RE: Yet another RAID Question (YARQ)

From: Sandy Rutherford (sandy_at_krvarr.bc.ca)
Date: 06/23/05

  • Next message: Erik Nørgaard: "Re: FreeBSD & mini-ITX"
    Date: Thu, 23 Jun 2005 01:14:56 -0700
    To: "Ted Mittelstaedt" <tedm@toybox.placo.com>
    
    

    >>>>> On Wed, 22 Jun 2005 23:37:20 -0700,
    >>>>> "Ted Mittelstaedt" <tedm@toybox.placo.com> said:

    > Seagate wrote a paper on this titled:

    > "Seagate Technology Paper 338.1 Estimating Drive Reliability in
    > Desktop Computers and Consumer Electronic Systems"

    > that explains how they define MTBF. Basically, they define MTBF as
    > what percentage of disks will fail in the FIRST year.

    Is this in the public domain? I wouldn't mind having a look at it.
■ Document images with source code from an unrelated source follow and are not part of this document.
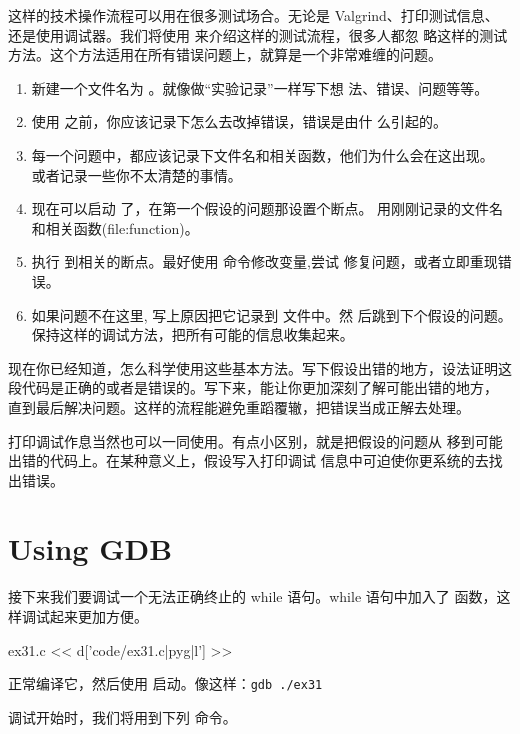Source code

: \begin{enumerate}
这样的技术操作流程可以用在很多测试场合。无论是 Valgrind、打印测试信息、
还是使用调试器。我们将使用  来介绍这样的测试流程，很多人都忽
略这样的测试方法。这个方法适用在所有错误问题上，就算是一个非常难缠的问题。

\begin{enumerate}
\item 新建一个文件名为 。就像做“实验记录”一样写下想
  法、错误、问题等等。
\item 使用  之前，你应该记录下怎么去改掉错误，错误是由什
  么引起的。
\item 每一个问题中，都应该记录下文件名和相关函数，他们为什么会在这出现。
  或者记录一些你不太清楚的事情。
\item 现在可以启动  了，在第一个假设的问题那设置个断点。
  用刚刚记录的文件名和相关函数(file:function)。
\item 执行  到相关的断点。最好使用  命令修改变量,尝试
  修复问题，或者立即重现错误。
\item 如果问题不在这里, 写上原因把它记录到  文件中。然
  后跳到下个假设的问题。保持这样的调试方法，把所有可能的信息收集起来。
\end{enumerate}


现在你已经知道，怎么科学使用这些基本方法。写下假设出错的地方，设法证明这
段代码是正确的或者是错误的。写下来，能让你更加深刻了解可能出错的地方，
直到最后解决问题。这样的流程能避免重蹈覆辙，把错误当成正解去处理。

打印调试作息当然也可以一同使用。有点小区别，就是把假设的问题从
 移到可能出错的代码上。在某种意义上，假设写入打印调试
信息中可迫使你更系统的去找出错误。


\section{Using GDB}

接下来我们要调试一个无法正确终止的 while 语句。while 语句中加入了
 函数，这样调试起来更加方便。

\begin{code}{ex31.c}
<< d['code/ex31.c|pyg|l'] >>
\end{code}

正常编译它，然后使用  启动。像这样：\verb|gdb ./ex31|

调试开始时，我们将用到下列  命令。


\end{enumerate}
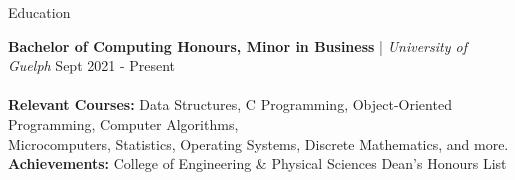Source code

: \begin{rSection}{Education}

\textbf{Bachelor of Computing Honours, Minor in Business} | \textit{University of Guelph} \hfill {Sept 2021 - Present}\\
\vspace{-1em}\\
\hspace*{1em} \small \textbf{Relevant Courses:} \small \hspace*{0.6em} Data Structures, C Programming, Object-Oriented Programming, Computer Algorithms, \\ \hspace*{11.6em} Microcomputers, Statistics, Operating Systems, Discrete Mathematics, and more. \normalsize \\
\hspace*{1em} \small \textbf{Achievements:} \hspace*{2.4em}  \small College of Engineering \& Physical Sciences Dean’s Honours List

\end{rSection}
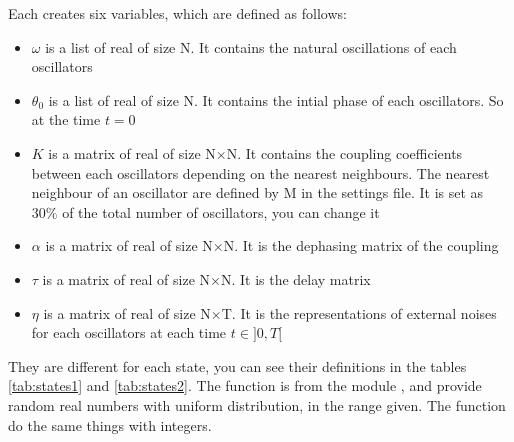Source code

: \documentclass[1pt, a4paper]{article}
\begin{document}
Each  creates six variables, which are defined as follows:
\begin{itemize}
        \item $\omega$ is a list of real of size N. It contains the natural oscillations of each oscillators
        \item $\theta_0$ is a list of real of size N. It contains the intial phase of each oscillators. So at the time $t=0$
        \item $K$ is a matrix of real of size N$\times$N. It contains the coupling coefficients between each oscillators depending on the nearest neighbours. The nearest neighbour of an oscillator are defined by M in the settings file. It is set as $30\%$ of the total number of oscillators, you can change it
        \item $\alpha$ is a matrix of real of size N$\times$N. It is the dephasing matrix of the coupling
        \item $\tau$ is a matrix of real of size N$\times$N. It is the delay matrix
        \item $\eta$ is a matrix of real of size N$\times$T. It is the representations of external noises for each oscillators at each time $t\in ]0, T[$
\end{itemize}
They are different for each state, you can see their definitions in the tables \ref{tab:states1} and \ref{tab:states2}. The function  is from the module , and provide random real numbers with uniform distribution, in the range given. The function  do the same things with integers.
\end{document}
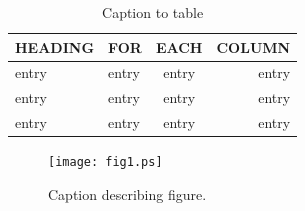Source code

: \documentclass[preprint]{iucr}              %
\begin{document}



\begin{table}
\caption{Caption to table}
\begin{tabular}{llcr}      %
 HEADING    & FOR        & EACH       & COLUMN     \\
\hline
 entry      & entry      & entry      & entry      \\
 entry      & entry      & entry      & entry      \\
 entry      & entry      & entry      & entry      \\
\end{tabular}
\end{table}


\begin{figure}
\caption{Caption describing figure.}
\texttt{[image: fig1.ps]}
\end{figure}



\end{document}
    > What they are saying is if you purchase 160 Cheetahs and run them at
    > 100% duty cycle for 1 year then there is 100% chance that 1 out of the
    > 160 will fail.

    > Thus, if you only purchase 80 disks and run them at 100% duty cycle for 1
    > year, then you only have a 50% chance that 1 will fail. And so on.

    > Ain't statistics grand? You can make them say anything! For an encore
    > Seagate went on to prove that their CEO would live 3 centuries
    > by statistical grouping. :-)

    Now don't knock statistics. The problem does not lie with statistics,
    but with its misuse by people who do not understand what they are
    doing. No, I am not a statistician; however, I am a mathematician.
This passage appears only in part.